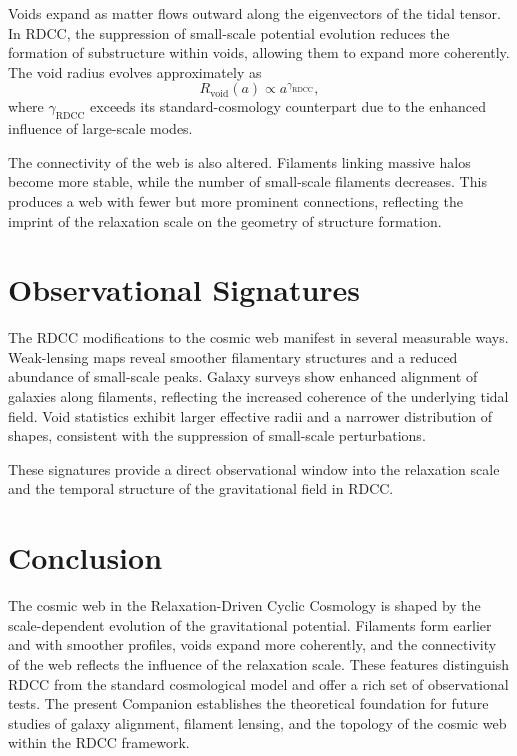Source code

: \documentclass[11pt,a4paper]{article}
\begin{document}
Voids expand as matter flows outward along the eigenvectors of the tidal tensor. 
In RDCC, the suppression of small-scale potential evolution reduces the formation 
of substructure within voids, allowing them to expand more coherently. The void 
radius evolves approximately as
\begin{equation}
    R_{\mathrm{void}}(a)
    \propto a^{\gamma_{\mathrm{RDCC}}},
\end{equation}
where $\gamma_{\mathrm{RDCC}}$ exceeds its standard-cosmology counterpart due to 
the enhanced influence of large-scale modes.

The connectivity of the web is also altered. Filaments linking massive halos become 
more stable, while the number of small-scale filaments decreases. This produces a 
web with fewer but more prominent connections, reflecting the imprint of the 
relaxation scale on the geometry of structure formation.
\section{Observational Signatures}

The RDCC modifications to the cosmic web manifest in several measurable ways. 
Weak-lensing maps reveal smoother filamentary structures and a reduced abundance 
of small-scale peaks. Galaxy surveys show enhanced alignment of galaxies along 
filaments, reflecting the increased coherence of the underlying tidal field. 
Void statistics exhibit larger effective radii and a narrower distribution of 
shapes, consistent with the suppression of small-scale perturbations.

These signatures provide a direct observational window into the relaxation scale 
and the temporal structure of the gravitational field in RDCC.
\section{Conclusion}

The cosmic web in the Relaxation-Driven Cyclic Cosmology is shaped by the 
scale-dependent evolution of the gravitational potential. Filaments form earlier 
and with smoother profiles, voids expand more coherently, and the connectivity of 
the web reflects the influence of the relaxation scale. These features distinguish 
RDCC from the standard cosmological model and offer a rich set of observational 
tests. The present Companion establishes the theoretical foundation for future 
studies of galaxy alignment, filament lensing, and the topology of the cosmic web 
within the RDCC framework.
\end{document}
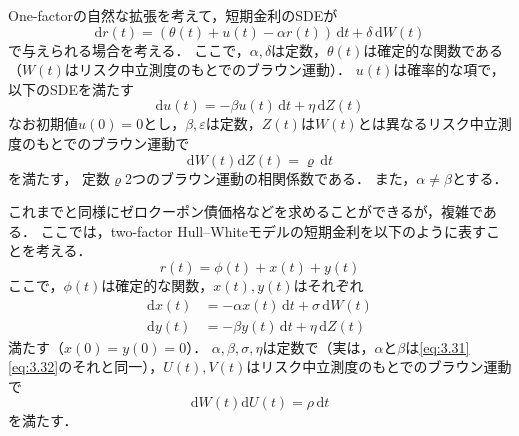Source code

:\documentclass[a4paper, lualatex, ja=standard]{bxjsarticle}
\theoremstyle{theorem}
\theoremstyle{definition}
\theoremstyle{definition}
\newcommand{\diff}{\mathrm{d}}
\begin{document}
One-factorの自然な拡張を考えて，短期金利のSDEが
\begin{equation}
  \diff r(t) = (\theta(t)+u(t)-\alpha r(t))\,\diff t + \delta \,\diff W(t)\label{eq:3.31}
\end{equation}
で与えられる場合を考える．
ここで，$\alpha,\delta$は定数，$\theta(t)$は確定的な関数である（$W(t)$はリスク中立測度のもとでのブラウン運動）．
$u(t)$は確率的な項で，以下のSDEを満たす
\begin{equation}
  \diff u(t) = -\beta u(t)\,\diff t + \eta\,\diff Z(t) \label{eq:3.32}
\end{equation}
なお初期値$u(0)=0$とし，$\beta,\varepsilon$は定数，$Z(t)$は$W(t)$とは異なるリスク中立測度のもとでのブラウン運動で
\begin{equation}
  \diff W(t)\diff Z(t) = \varrho\,\diff t \label{eq:3.33}
\end{equation}
を満たす，
定数$\varrho$2つのブラウン運動の相関係数である．
また，$\alpha\neq\beta$とする．

これまでと同様にゼロクーポン債価格などを求めることができるが，複雑である．
ここでは，two-factor Hull--Whiteモデルの短期金利を以下のように表すことを考える．
\begin{equation}
  r(t) = \phi(t) + x(t) + y(t)\label{eq:3.34}
\end{equation}
ここで，$\phi(t)$は確定的な関数，$x(t),y(t)$はそれぞれ
\begin{align}
  \diff x(t) &= -\alpha x(t)\,\diff t + \sigma\,\diff W(t) \label{eq:3.35}\\
  \diff y(t) &= -\beta y(t)\,\diff t + \eta\,\diff Z(t)\label{eq:3.36}
\end{align}
満たす（$x(0)=y(0)=0$）．
$\alpha,\beta,\sigma,\eta$は定数で（実は，$\alpha$と$\beta$は\eqref{eq:3.31}\eqref{eq:3.32}のそれと同一），$U(t),V(t)$はリスク中立測度のもとでのブラウン運動で
\begin{equation}
  \diff W(t)\diff U(t) = \rho\,\diff t\label{eq:3.37}
\end{equation}
を満たす．
\end{document}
------------------------------
Count up the lines of the listing in which the word "scale" occurs, then state that number by itself.

9